• _Data for this task_
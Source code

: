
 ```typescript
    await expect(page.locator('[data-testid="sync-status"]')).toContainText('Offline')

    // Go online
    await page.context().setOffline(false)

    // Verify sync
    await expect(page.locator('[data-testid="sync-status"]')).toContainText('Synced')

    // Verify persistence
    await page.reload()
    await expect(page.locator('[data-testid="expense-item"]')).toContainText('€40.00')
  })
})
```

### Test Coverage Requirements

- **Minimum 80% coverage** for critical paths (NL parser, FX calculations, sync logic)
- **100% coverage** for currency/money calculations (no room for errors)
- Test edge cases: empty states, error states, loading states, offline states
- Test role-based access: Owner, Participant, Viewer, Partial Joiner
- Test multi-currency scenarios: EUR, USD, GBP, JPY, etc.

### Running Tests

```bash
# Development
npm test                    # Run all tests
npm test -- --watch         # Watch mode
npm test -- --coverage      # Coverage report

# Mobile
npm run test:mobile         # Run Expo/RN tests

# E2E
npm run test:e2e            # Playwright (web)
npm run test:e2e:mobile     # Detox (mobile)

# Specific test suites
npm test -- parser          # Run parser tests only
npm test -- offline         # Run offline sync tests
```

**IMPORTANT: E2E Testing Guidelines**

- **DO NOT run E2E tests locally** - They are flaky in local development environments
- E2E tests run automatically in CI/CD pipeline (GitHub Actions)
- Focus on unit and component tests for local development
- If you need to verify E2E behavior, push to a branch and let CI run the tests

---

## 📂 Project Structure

• _The problem_
Reproduce the preceding entries exactly and completely.

• _Answer to the problem_
Source code

:
 ```typescript
    await expect(page.locator('[data-testid="sync-status"]')).toContainText('Offline')

    // Go online
    await page.context().setOffline(false)

    // Verify sync
    await expect(page.locator('[data-testid="sync-status"]')).toContainText('Synced')

    // Verify persistence
    await page.reload()
    await expect(page.locator('[data-testid="expense-item"]')).toContainText('€40.00')
  })
})
```

### Test Coverage Requirements

- **Minimum 80% coverage** for critical paths (NL parser, FX calculations, sync logic)
- **100% coverage** for currency/money calculations (no room for errors)
- Test edge cases: empty states, error states, loading states, offline states
- Test role-based access: Owner, Participant, Viewer, Partial Joiner
- Test multi-currency scenarios: EUR, USD, GBP, JPY, etc.

### Running Tests

```bash
# Development
npm test                    # Run all tests
npm test -- --watch         # Watch mode
npm test -- --coverage      # Coverage report

# Mobile
npm run test:mobile         # Run Expo/RN tests

# E2E
npm run test:e2e            # Playwright (web)
npm run test:e2e:mobile     # Detox (mobile)

# Specific test suites
npm test -- parser          # Run parser tests only
npm test -- offline         # Run offline sync tests
```

**IMPORTANT: E2E Testing Guidelines**

- **DO NOT run E2E tests locally** - They are flaky in local development environments
- E2E tests run automatically in CI/CD pipeline (GitHub Actions)
- Focus on unit and component tests for local development
- If you need to verify E2E behavior, push to a branch and let CI run the tests

---

## 📂 Project Structure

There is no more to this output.